In this blog, I’m in a place called Benwell in the West End of Newcastle. In Roman times, this area was known as Conicum. Here there is a Vallum which is a military ditch behind Hadrian’s Wall. It lies to the south of the Wall and some historians suggested this was originally designed as the foundation for a road that would go east-west across the Roman frontier in northern Britain.

The remains of the Vallum crossing today.

However, I believe a much more likely argument is that this was always designed to break up the land to provide a frontier or barrier between the military zone, to the north of Hadrian’s Wall, and the civilian zone to the south. This area was the Roman fort of Conicum. It was quite an amazing and interesting fort because of the fact it was the third fort on Hadrian’s Wall and it was initially stationed with Germanic troops from the lower Rhine. These were the first cohort of Vangiones which was a mixed cavalry and infantry unit. Later on, the fort was home to a unit of Asturians – Spanish cavalry.
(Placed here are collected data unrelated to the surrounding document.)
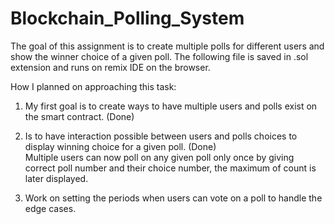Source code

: # Blockchain_Polling_System

The goal of this assignment is to create multiple polls for different users and show the winner choice of a given poll. The following file is saved in .sol extension and runs on remix IDE on the browser.


How I planned on approaching this task:

1) My first goal is to create ways to have multiple users and polls exist on the smart contract. (Done)

2) Is to have interaction possible between users and polls choices to display winning choice for a given poll. (Done)  
      Multiple users can now poll on any given poll only once by giving correct poll number and their choice number, the maximum of count is later displayed.

3) Work on setting the periods when users can vote on a poll to handle the edge cases.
The layout of the Roman fort at Benwell, Condercum (image from English Heritage)

In both cases, there were cavalry elements to push north and control the area. They would have been instructed to keep the native Britons away and push north against any incursions. So this was quite an important area. The Vallum crossing, which would have been just 50 meters to the south, directly lined up with the south gate of the Roman fort, was quite an important part of the frontier defences. As you came up to the Roman fort you would have come across a huge ditch which would cut off the land from the civilian zone and from the Vicus – the civilian settlement nearby. It would then lead to the entrance to a military-controlled area.
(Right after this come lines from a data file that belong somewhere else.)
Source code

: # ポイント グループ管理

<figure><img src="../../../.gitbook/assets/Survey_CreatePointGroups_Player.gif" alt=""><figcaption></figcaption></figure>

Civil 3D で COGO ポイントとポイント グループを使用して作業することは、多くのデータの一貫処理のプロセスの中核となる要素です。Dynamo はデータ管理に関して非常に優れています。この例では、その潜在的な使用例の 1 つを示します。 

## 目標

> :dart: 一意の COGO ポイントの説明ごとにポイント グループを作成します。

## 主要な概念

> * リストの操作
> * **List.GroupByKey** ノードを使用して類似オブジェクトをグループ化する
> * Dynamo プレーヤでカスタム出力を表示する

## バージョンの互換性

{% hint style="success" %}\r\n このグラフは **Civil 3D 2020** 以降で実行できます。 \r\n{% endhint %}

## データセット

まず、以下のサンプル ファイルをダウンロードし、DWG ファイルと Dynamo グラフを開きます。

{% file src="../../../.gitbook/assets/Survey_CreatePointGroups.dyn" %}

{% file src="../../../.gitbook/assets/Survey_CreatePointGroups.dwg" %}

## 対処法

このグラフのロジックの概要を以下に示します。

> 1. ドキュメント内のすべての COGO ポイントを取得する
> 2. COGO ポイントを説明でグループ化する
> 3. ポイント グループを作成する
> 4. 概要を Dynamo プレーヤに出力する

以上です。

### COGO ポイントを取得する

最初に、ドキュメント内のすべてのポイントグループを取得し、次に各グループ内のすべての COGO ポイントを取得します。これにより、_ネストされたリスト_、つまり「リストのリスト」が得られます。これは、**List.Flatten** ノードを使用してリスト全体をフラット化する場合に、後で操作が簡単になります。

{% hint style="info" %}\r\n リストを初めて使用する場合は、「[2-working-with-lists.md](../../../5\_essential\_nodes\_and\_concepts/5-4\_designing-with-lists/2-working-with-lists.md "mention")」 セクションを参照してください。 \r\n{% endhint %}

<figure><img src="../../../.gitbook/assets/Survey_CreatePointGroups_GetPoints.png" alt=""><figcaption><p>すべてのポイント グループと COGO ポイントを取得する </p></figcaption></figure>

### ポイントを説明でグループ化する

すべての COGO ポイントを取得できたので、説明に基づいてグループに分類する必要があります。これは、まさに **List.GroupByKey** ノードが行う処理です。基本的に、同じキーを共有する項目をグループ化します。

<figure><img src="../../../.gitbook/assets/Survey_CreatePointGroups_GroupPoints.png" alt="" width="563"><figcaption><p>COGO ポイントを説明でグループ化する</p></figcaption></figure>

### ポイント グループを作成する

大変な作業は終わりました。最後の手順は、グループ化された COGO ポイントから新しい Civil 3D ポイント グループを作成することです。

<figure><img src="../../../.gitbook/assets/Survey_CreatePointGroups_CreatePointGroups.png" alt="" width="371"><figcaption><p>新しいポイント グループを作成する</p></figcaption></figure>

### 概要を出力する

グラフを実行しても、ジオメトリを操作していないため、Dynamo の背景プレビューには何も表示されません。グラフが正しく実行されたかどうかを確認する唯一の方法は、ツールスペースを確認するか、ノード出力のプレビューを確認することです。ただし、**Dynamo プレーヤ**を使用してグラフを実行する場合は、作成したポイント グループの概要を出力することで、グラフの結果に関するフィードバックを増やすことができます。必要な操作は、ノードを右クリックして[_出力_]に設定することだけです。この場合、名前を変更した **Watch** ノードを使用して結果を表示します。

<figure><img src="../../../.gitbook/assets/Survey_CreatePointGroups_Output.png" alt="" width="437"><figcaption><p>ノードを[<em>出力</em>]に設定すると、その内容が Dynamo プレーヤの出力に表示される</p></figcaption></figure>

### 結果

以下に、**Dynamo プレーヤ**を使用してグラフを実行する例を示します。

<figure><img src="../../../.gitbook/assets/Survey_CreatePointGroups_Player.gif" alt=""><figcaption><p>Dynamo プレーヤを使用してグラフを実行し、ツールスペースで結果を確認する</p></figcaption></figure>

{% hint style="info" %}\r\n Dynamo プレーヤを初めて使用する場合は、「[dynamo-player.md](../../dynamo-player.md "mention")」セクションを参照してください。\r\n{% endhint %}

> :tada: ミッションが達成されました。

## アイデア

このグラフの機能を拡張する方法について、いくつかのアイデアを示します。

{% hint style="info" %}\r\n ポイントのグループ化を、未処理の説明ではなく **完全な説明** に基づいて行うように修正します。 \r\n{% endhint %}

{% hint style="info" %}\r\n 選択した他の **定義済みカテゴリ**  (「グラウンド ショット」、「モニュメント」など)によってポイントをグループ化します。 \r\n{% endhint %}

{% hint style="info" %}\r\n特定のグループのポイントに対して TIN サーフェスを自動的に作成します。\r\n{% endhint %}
Here in Benwell is an interpretation panel which gives an idea of what this Vallum crossing would have looked like in the past. There would have been a large stone monument that broke up the land between the metalled road leading up to the fort, and the road leading to the south, probably down into the river Tyne or down into the Tyne Valley itself. It would have been extremely intimidating to the native Britons who, while they built in stone didn’t build like this. They were capable of building in stone because we know they built hill forts, roundhouses and walled complexes but never to the extent the Romans built in stone.

Artistic depiction of the Vallum Crossing in the 2nd century .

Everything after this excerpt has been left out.